Please transcribe the line with "## Tech Stack" and the lines after it through the end of the listing below, keeping both ends and nothing more.

*** STORED DATA ***

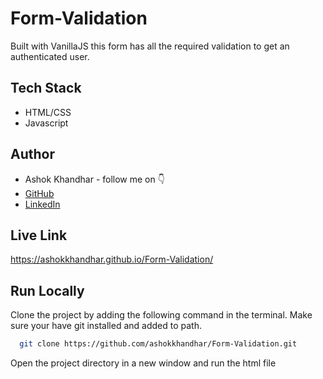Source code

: # Form-Validation

Built with VanillaJS this form has all the required validation to get an authenticated user.

## Tech Stack

- HTML/CSS
- Javascript


## Author

-   Ashok Khandhar - follow me on 👇
-   [GitHub](https://www.github.com/ashokkhandhar)
-   [LinkedIn](https://www.linkedin.com/in/ashokkhandhar/)

## Live Link

https://ashokkhandhar.github.io/Form-Validation/

## Run Locally

Clone the project by adding the following command in the terminal.
Make sure your have git installed and added to path.

```bash
  git clone https://github.com/ashokkhandhar/Form-Validation.git
```

Open the project directory in a new window and run the html file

*** End of STORED DATA ***

PROBLEM SOLUTION:
## Tech Stack

- HTML/CSS
- Javascript


## Author

-   Ashok Khandhar - follow me on 👇
-   [GitHub](https://www.github.com/ashokkhandhar)
-   [LinkedIn](https://www.linkedin.com/in/ashokkhandhar/)

## Live Link

https://ashokkhandhar.github.io/Form-Validation/

## Run Locally

Clone the project by adding the following command in the terminal.
Make sure your have git installed and added to path.

```bash
  git clone https://github.com/ashokkhandhar/Form-Validation.git
```

Open the project directory in a new window and run the html file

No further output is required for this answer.